6. The fastener assembly prediction method based on multimodal vision fusion as described in claim 1, characterized in that, The specific steps for using a motion compensation network based on perceptual fusion to correct the initially identified features based on the fused features, and then predicting the pose based on the corrected actual fastener position, are as follows: Construct a motion compensation network, which includes a correction subnetwork and a compensation subnetwork connected in sequence; The correction subnetwork uses the initial visible light recognition features as the query and the fused features as the key. It performs correction processing through two layers of cross-attention regression to obtain the corrected fastener 2D frame, 3D center coordinates and joint confidence of the three-modal data. The corrected 3D center coordinates are transformed from the camera coordinate system to the robot base coordinate system to obtain the actual fastener position. Calculate the rigid motion vector of the conveyor belt and fasteners based on the motion state of the conveyor belt, and perform consistency verification. Starting from the actual fastener position, the predicted pose is calculated using the rigid motion vectors of the conveyor belt and the fastener through a quadratic extrapolation method.

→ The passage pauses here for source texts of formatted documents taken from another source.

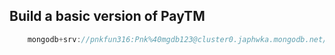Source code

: 
## Build a basic version of PayTM


``` javascript
    mongodb+srv://pnkfun316:Pnk%40mgdb123@cluster0.japhwka.mongodb.net/
```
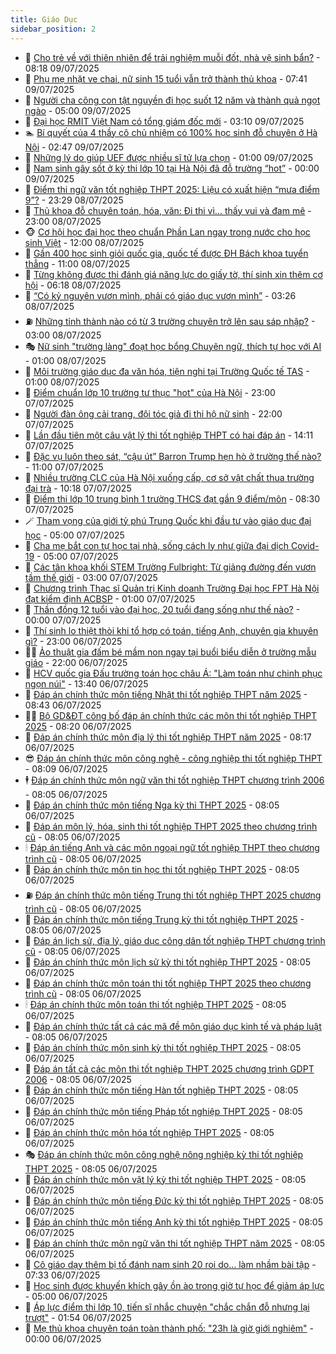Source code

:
 ```yaml
---
title: Giáo Dục
sidebar_position: 2
---
```


<!-- dantri-giao-duc:START -->
- 🤡 [Cho trẻ về với thiên nhiên để trải nghiệm muỗi đốt, nhà vệ sinh bẩn?](https://dantri.com.vn/tam-diem/cho-tre-ve-voi-thien-nhien-de-trai-nghiem-muoi-dot-nha-ve-sinh-ban-20250709123714062.htm) - 08:18 09/07/2025
- 🗽 [Phụ mẹ nhặt ve chai, nữ sinh 15 tuổi vẫn trở thành thủ khoa](https://dantri.com.vn/giao-duc/phu-me-nhat-ve-chai-nu-sinh-15-tuoi-van-tro-thanh-thu-khoa-20250709142848750.htm) - 07:41 09/07/2025
- 🚦 [Người cha cõng con tật nguyền đi học suốt 12 năm và thành quả ngọt ngào](https://dantri.com.vn/giao-duc/nguoi-cha-cong-con-tat-nguyen-di-hoc-suot-12-nam-va-thanh-qua-ngot-ngao-20250708194356823.htm) - 05:00 09/07/2025
- 🌋 [Đại học RMIT Việt Nam có tổng giám đốc mới](https://dantri.com.vn/giao-duc/dai-hoc-rmit-viet-nam-co-tong-giam-doc-moi-20250709095516295.htm) - 03:10 09/07/2025
- 🏊 [Bí quyết của 4 thầy cô chủ nhiệm có 100% học sinh đỗ chuyên ở Hà Nội](https://dantri.com.vn/giao-duc/bi-quyet-cua-4-thay-co-chu-nhiem-co-100-hoc-sinh-do-chuyen-o-ha-noi-20250709071904912.htm) - 02:47 09/07/2025
- 🎃 [Những lý do giúp UEF được nhiều sĩ tử lựa chọn](https://dantri.com.vn/giao-duc/nhung-ly-do-giup-uef-duoc-nhieu-si-tu-lua-chon-20250708211457653.htm) - 01:00 09/07/2025
- 💄 [Nam sinh gây sốt ở kỳ thi lớp 10 tại Hà Nội đã đỗ trường “hot”](https://dantri.com.vn/giao-duc/nam-sinh-gay-sot-o-ky-thi-lop-10-tai-ha-noi-da-do-truong-hot-20250708215012255.htm) - 00:00 09/07/2025
- 🦅 [Điểm thi ngữ văn tốt nghiệp THPT 2025: Liệu có xuất hiện “mưa điểm 9”?](https://dantri.com.vn/giao-duc/diem-thi-ngu-van-tot-nghiep-thpt-2025-lieu-co-xuat-hien-mua-diem-9-20250709061824450.htm) - 23:29 08/07/2025
- 🚦 [Thủ khoa đỗ chuyên toán, hóa, văn: Đi thi vì... thấy vui và đam mê](https://dantri.com.vn/giao-duc/thu-khoa-do-chuyen-toan-hoa-van-di-thi-vi-thay-vui-va-dam-me-20250708095748982.htm) - 23:00 08/07/2025
- 🐵 [Cơ hội học đại học theo chuẩn Phần Lan ngay trong nước cho học sinh Việt](https://dantri.com.vn/giao-duc/co-hoi-hoc-dai-hoc-theo-chuan-phan-lan-ngay-trong-nuoc-cho-hoc-sinh-viet-20250708150302437.htm) - 12:00 08/07/2025
- 🐘 [Gần 400 học sinh giỏi quốc gia, quốc tế được ĐH Bách khoa tuyển thẳng](https://dantri.com.vn/giao-duc/gan-400-hoc-sinh-gioi-quoc-gia-quoc-te-duoc-dh-bach-khoa-tuyen-thang-20250708175256786.htm) - 11:00 08/07/2025
- 🦏 [Từng không được thi đánh giá năng lực do giấy tờ, thí sinh xin thêm cơ hội](https://dantri.com.vn/giao-duc/tung-khong-duoc-thi-danh-gia-nang-luc-do-giay-to-thi-sinh-xin-them-co-hoi-20250708124443526.htm) - 06:18 08/07/2025
- 💼 [“Có kỷ nguyên vươn mình, phải có giáo dục vươn mình”](https://dantri.com.vn/giao-duc/co-ky-nguyen-vuon-minh-phai-co-giao-duc-vuon-minh-20250707181708676.htm) - 03:26 08/07/2025
- ⛽️ [Những tỉnh thành nào có từ 3 trường chuyên trở lên sau sáp nhập?](https://dantri.com.vn/giao-duc/nhung-tinh-thanh-nao-co-tu-3-truong-chuyen-tro-len-sau-sap-nhap-20250707235511010.htm) - 03:00 08/07/2025
- 🎭 [Nữ sinh &quot;trường làng&quot; đoạt học bổng Chuyên ngữ, thích tự học với AI](https://dantri.com.vn/giao-duc/nu-sinh-truong-lang-doat-hoc-bong-chuyen-ngu-thich-tu-hoc-voi-ai-20250707192439051.htm) - 01:00 08/07/2025
- 🎃 [Môi trường giáo dục đa văn hóa, tiện nghi tại Trường Quốc tế TAS](https://dantri.com.vn/giao-duc/moi-truong-giao-duc-da-van-hoa-tien-nghi-tai-truong-quoc-te-tas-20250707225950205.htm) - 01:00 08/07/2025
- 🚀 [Điểm chuẩn lớp 10 trường tư thục &quot;hot&quot; của Hà Nội](https://dantri.com.vn/giao-duc/diem-chuan-lop-10-truong-tu-thuc-hot-cua-ha-noi-20250707224132786.htm) - 23:00 07/07/2025
- 👀 [Người đàn ông cải trang, đội tóc giả đi thi hộ nữ sinh](https://dantri.com.vn/giao-duc/nguoi-dan-ong-cai-trang-doi-toc-gia-di-thi-ho-nu-sinh-20250706092239116.htm) - 22:00 07/07/2025
- 🌝 [Lần đầu tiên một câu vật lý thi tốt nghiệp THPT có hai đáp án](https://dantri.com.vn/giao-duc/lan-dau-tien-mot-cau-vat-ly-thi-tot-nghiep-thpt-co-hai-dap-an-20250707210653420.htm) - 14:11 07/07/2025
- 🤗 [Đặc vụ luôn theo sát, “cậu út” Barron Trump hẹn hò ở trường thế nào?](https://dantri.com.vn/giao-duc/dac-vu-luon-theo-sat-cau-ut-barron-trump-hen-ho-o-truong-the-nao-20250704162214100.htm) - 11:00 07/07/2025
- 🦄 [Nhiều trường CLC của Hà Nội xuống cấp, cơ sở vật chất thua trường đại trà](https://dantri.com.vn/giao-duc/nhieu-truong-clc-cua-ha-noi-xuong-cap-co-so-vat-chat-thua-truong-dai-tra-20250707170846551.htm) - 10:18 07/07/2025
- 🦍 [Điểm thi lớp 10 trung bình 1 trường THCS đạt gần 9 điểm/môn](https://dantri.com.vn/giao-duc/diem-thi-lop-10-trung-binh-1-truong-thcs-dat-gan-9-diemmon-20250707152826655.htm) - 08:30 07/07/2025
- 🪄 [Tham vọng của giới tỷ phú Trung Quốc khi đầu tư vào giáo dục đại học](https://dantri.com.vn/giao-duc/tham-vong-cua-gioi-ty-phu-trung-quoc-khi-dau-tu-vao-giao-duc-dai-hoc-20250706164703057.htm) - 05:00 07/07/2025
- 🦆 [Cha mẹ bắt con tự học tại nhà, sống cách ly như giữa đại dịch Covid-19](https://dantri.com.vn/giao-duc/cha-me-bat-con-tu-hoc-tai-nha-song-cach-ly-nhu-giua-dai-dich-covid-19-20250703201301707.htm) - 05:00 07/07/2025
- 🚀 [Các tân khoa khối STEM Trường Fulbright: Từ giảng đường đến vươn tầm thế giới](https://dantri.com.vn/giao-duc/cac-tan-khoa-khoi-stem-truong-fulbright-tu-giang-duong-den-vuon-tam-the-gioi-20250707093959746.htm) - 03:00 07/07/2025
- 🦒 [Chương trình Thạc sĩ Quản trị Kinh doanh Trường Đại học FPT Hà Nội đạt kiểm định ACBSP](https://dantri.com.vn/giao-duc/chuong-trinh-thac-si-quan-tri-kinh-doanh-truong-dai-hoc-fpt-ha-noi-dat-kiem-dinh-acbsp-20250705214649519.htm) - 01:00 07/07/2025
- 🤡 [Thần đồng 12 tuổi vào đại học, 20 tuổi đang sống như thế nào?](https://dantri.com.vn/giao-duc/than-dong-12-tuoi-vao-dai-hoc-20-tuoi-dang-song-nhu-the-nao-20250706220601716.htm) - 00:00 07/07/2025
- 🤔 [Thí sinh lo thiệt thòi khi tổ hợp có toán, tiếng Anh, chuyên gia khuyên gì?](https://dantri.com.vn/giao-duc/thi-sinh-lo-thiet-thoi-khi-to-hop-co-toan-tieng-anh-chuyen-gia-khuyen-gi-20250707000709161.htm) - 23:00 06/07/2025
- 🧑‍💻 [Ảo thuật gia đấm bé mầm non ngay tại buổi biểu diễn ở trường mẫu giáo](https://dantri.com.vn/giao-duc/ao-thuat-gia-dam-be-mam-non-ngay-tai-buoi-bieu-dien-o-truong-mau-giao-20250703182253630.htm) - 22:00 06/07/2025
- 🤡 [HCV quốc gia Đấu trường toán học châu Á: &quot;Làm toán như chinh phục ngọn núi&quot;](https://dantri.com.vn/giao-duc/hcv-quoc-gia-dau-truong-toan-hoc-chau-a-lam-toan-nhu-chinh-phuc-ngon-nui-20250706202646483.htm) - 13:40 06/07/2025
- 🧠 [Đáp án chính thức môn tiếng Nhật thi tốt nghiệp THPT năm 2025](https://dantri.com.vn/giao-duc/dap-an-chinh-thuc-mon-tieng-nhat-thi-tot-nghiep-thpt-nam-2025-20250630184723371.htm) - 08:43 06/07/2025
- 🧑‍💻 [Bộ GD&amp;ĐT công bố đáp án chính thức các môn thi tốt nghiệp THPT 2025](https://dantri.com.vn/giao-duc/bo-gddt-cong-bo-dap-an-chinh-thuc-cac-mon-thi-tot-nghiep-thpt-2025-20250702164140169.htm) - 08:20 06/07/2025
- 🧠 [Đáp án chính thức môn địa lý thi tốt nghiệp THPT năm 2025](https://dantri.com.vn/giao-duc/dap-an-chinh-thuc-mon-dia-ly-thi-tot-nghiep-thpt-nam-2025-20250627104804392.htm) - 08:17 06/07/2025
- 😎 [Đáp án chính thức môn công nghệ - công nghiệp thi tốt nghiệp THPT](https://dantri.com.vn/giao-duc/dap-an-chinh-thuc-mon-cong-nghe-cong-nghiep-thi-tot-nghiep-thpt-20250706150652430.htm) - 08:09 06/07/2025
- 🕴 [Đáp án chính thức môn ngữ văn thi tốt nghiệp THPT chương trình 2006](https://dantri.com.vn/giao-duc/dap-an-chinh-thuc-mon-ngu-van-thi-tot-nghiep-thpt-chuong-trinh-2006-20250706145420042.htm) - 08:05 06/07/2025
- 🧠 [Đáp án chính thức môn tiếng Nga kỳ thi THPT 2025](https://dantri.com.vn/giao-duc/dap-an-chinh-thuc-mon-tieng-nga-ky-thi-thpt-2025-20250706132943138.htm) - 08:05 06/07/2025
- 🚀 [Đáp án môn lý, hóa, sinh thi tốt nghiệp THPT 2025 theo chương trình cũ](https://dantri.com.vn/giao-duc/dap-an-mon-ly-hoa-sinh-thi-tot-nghiep-thpt-2025-theo-chuong-trinh-cu-20250706111351793.htm) - 08:05 06/07/2025
- 🕯 [Đáp án tiếng Anh và các môn ngoại ngữ tốt nghiệp THPT theo chương trình cũ](https://dantri.com.vn/giao-duc/dap-an-tieng-anh-va-cac-mon-ngoai-ngu-tot-nghiep-thpt-theo-chuong-trinh-cu-20250706110433891.htm) - 08:05 06/07/2025
- 🧰 [Đáp án chính thức môn tin học thi tốt nghiệp THPT 2025](https://dantri.com.vn/giao-duc/dap-an-chinh-thuc-mon-tin-hoc-thi-tot-nghiep-thpt-2025-20250706001223819.htm) - 08:05 06/07/2025
- ⛽️ [Đáp án chính thức môn tiếng Trung thi tốt nghiệp THPT 2025 chương trình cũ](https://dantri.com.vn/giao-duc/dap-an-chinh-thuc-mon-tieng-trung-thi-tot-nghiep-thpt-2025-chuong-trinh-cu-20250706000833557.htm) - 08:05 06/07/2025
- 🤖 [Đáp án chính thức môn tiếng Trung kỳ thi tốt nghiệp THPT 2025](https://dantri.com.vn/giao-duc/dap-an-chinh-thuc-mon-tieng-trung-ky-thi-tot-nghiep-thpt-2025-20250706000359982.htm) - 08:05 06/07/2025
- 🦍 [Đáp án lịch sử, địa lý, giáo dục công dân tốt nghiệp THPT chương trình cũ](https://dantri.com.vn/giao-duc/dap-an-lich-su-dia-ly-giao-duc-cong-dan-tot-nghiep-thpt-chuong-trinh-cu-20250705235941512.htm) - 08:05 06/07/2025
- 🐘 [Đáp án chính thức môn lịch sử kỳ thi tốt nghiệp THPT 2025](https://dantri.com.vn/giao-duc/dap-an-chinh-thuc-mon-lich-su-ky-thi-tot-nghiep-thpt-2025-20250705235543721.htm) - 08:05 06/07/2025
- 🌊 [Đáp án chính thức môn toán thi tốt nghiệp THPT 2025 theo chương trình cũ](https://dantri.com.vn/giao-duc/dap-an-chinh-thuc-mon-toan-thi-tot-nghiep-thpt-2025-theo-chuong-trinh-cu-20250705234944883.htm) - 08:05 06/07/2025
- 🕯 [Đáp án chính thức môn toán thi tốt nghiệp THPT 2025](https://dantri.com.vn/giao-duc/dap-an-chinh-thuc-mon-toan-thi-tot-nghiep-thpt-2025-20250705234146032.htm) - 08:05 06/07/2025
- 🐎 [Đáp án chính thức tất cả các mã đề môn giáo dục kinh tế và pháp luật](https://dantri.com.vn/giao-duc/dap-an-chinh-thuc-tat-ca-cac-ma-de-mon-giao-duc-kinh-te-va-phap-luat-20250705104158487.htm) - 08:05 06/07/2025
- 🐻 [Đáp án chính thức môn sinh kỳ thi tốt nghiệp THPT 2025](https://dantri.com.vn/giao-duc/dap-an-chinh-thuc-mon-sinh-ky-thi-tot-nghiep-thpt-2025-20250704205105725.htm) - 08:05 06/07/2025
- 🐎 [Đáp án tất cả các môn thi tốt nghiệp THPT 2025 chương trình GDPT 2006](https://dantri.com.vn/giao-duc/dap-an-tat-ca-cac-mon-thi-tot-nghiep-thpt-2025-chuong-trinh-gdpt-2006-20250704201227624.htm) - 08:05 06/07/2025
- 🫣 [Đáp án chính thức môn tiếng Hàn tốt nghiệp THPT 2025](https://dantri.com.vn/giao-duc/dap-an-chinh-thuc-mon-tieng-han-tot-nghiep-thpt-2025-20250704150513677.htm) - 08:05 06/07/2025
- 🤭 [Đáp án chính thức môn tiếng Pháp tốt nghiệp THPT 2025](https://dantri.com.vn/giao-duc/dap-an-chinh-thuc-mon-tieng-phap-tot-nghiep-thpt-2025-20250704150031667.htm) - 08:05 06/07/2025
- 🥳 [Đáp án chính thức môn hóa tốt nghiệp THPT 2025](https://dantri.com.vn/giao-duc/dap-an-chinh-thuc-mon-hoa-tot-nghiep-thpt-2025-20250704145322180.htm) - 08:05 06/07/2025
- 🎭 [Đáp án chính thức môn công nghệ nông nghiệp kỳ thi tốt nghiệp THPT 2025](https://dantri.com.vn/giao-duc/dap-an-chinh-thuc-mon-cong-nghe-nong-nghiep-ky-thi-tot-nghiep-thpt-2025-20250701200632846.htm) - 08:05 06/07/2025
- 🥸 [Đáp án chính thức môn vật lý kỳ thi tốt nghiệp THPT 2025](https://dantri.com.vn/giao-duc/dap-an-chinh-thuc-mon-vat-ly-ky-thi-tot-nghiep-thpt-2025-20250701191156069.htm) - 08:05 06/07/2025
- 🦣 [Đáp án chính thức môn tiếng Đức kỳ thi tốt nghiệp THPT 2025](https://dantri.com.vn/giao-duc/dap-an-chinh-thuc-mon-tieng-duc-ky-thi-tot-nghiep-thpt-2025-20250701170330345.htm) - 08:05 06/07/2025
- 🤔 [Đáp án chính thức môn tiếng Anh kỳ thi tốt nghiệp THPT 2025](https://dantri.com.vn/giao-duc/dap-an-chinh-thuc-mon-tieng-anh-ky-thi-tot-nghiep-thpt-2025-20250701164919820.htm) - 08:05 06/07/2025
- 🦣 [Đáp án chính thức môn ngữ văn thi tốt nghiệp THPT năm 2025](https://dantri.com.vn/giao-duc/dap-an-chinh-thuc-mon-ngu-van-thi-tot-nghiep-thpt-nam-2025-20250627105619640.htm) - 08:05 06/07/2025
- 🐲 [Cô giáo dạy thêm bị tố đánh nam sinh 20 roi do... làm nhầm bài tập](https://dantri.com.vn/giao-duc/co-giao-day-them-bi-to-danh-nam-sinh-20-roi-do-lam-nham-bai-tap-20250706125442466.htm) - 07:33 06/07/2025
- 🔭 [Học sinh được khuyến khích gây ồn ào trong giờ tự học để giảm áp lực](https://dantri.com.vn/giao-duc/hoc-sinh-duoc-khuyen-khich-gay-on-ao-trong-gio-tu-hoc-de-giam-ap-luc-20250703165209901.htm) - 05:00 06/07/2025
- 🥷 [Áp lực điểm thi lớp 10, tiến sĩ nhắc chuyện &quot;chắc chắn đỗ nhưng lại trượt&quot;](https://dantri.com.vn/giao-duc/ap-luc-diem-thi-lop-10-tien-si-nhac-chuyen-chac-chan-do-nhung-lai-truot-20250706084757831.htm) - 01:54 06/07/2025
- 🎊 [Mẹ thủ khoa chuyên toán toàn thành phố: &quot;23h là giờ giới nghiêm&quot;](https://dantri.com.vn/giao-duc/me-thu-khoa-chuyen-toan-toan-thanh-pho-23h-la-gio-gioi-nghiem-20250705204041069.htm) - 00:00 06/07/2025<!-- dantri-giao-duc:END -->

7. A fastener assembly prediction system based on multimodal vision fusion, characterized in that, include: The data acquisition module is configured to acquire multimodal visual data of power battery pack fastener assembly and preprocess the visual data of power battery pack fastener assembly, which includes visible light image data, point cloud data and infrared image data. The preliminary feature recognition module is configured to use visible light image data to identify and locate fasteners based on a target detection network, thereby obtaining preliminary recognition features. The position prediction module is configured to fuse multimodal power battery pack fastener assembly visual data, use a motion compensation network based on perception fusion to correct the initial identification features based on the fused features, and perform pose prediction based on the corrected actual fastener position. At the same time, it performs compensation calculations in conjunction with the preset fastener processing order.
8. A computer program product, characterized in that, The computer program product includes a computer program that, when executed by a processor, implements the fastener assembly prediction method based on multimodal visual fusion as described in any one of claims 1-6.
9. A computer-readable storage medium, characterized in that, The computer-readable storage medium stores a computer program adapted to be loaded by a processor and executed as described in any one of claims 1-6: a fastener assembly prediction method based on multimodal visual fusion.
10. A computer device, characterized in that, include: A processor, adapted to execute computer programs; A computer-readable storage medium storing a computer program that, when executed by the processor, implements the fastener assembly prediction method based on multimodal visual fusion as described in any one of claims 1-6.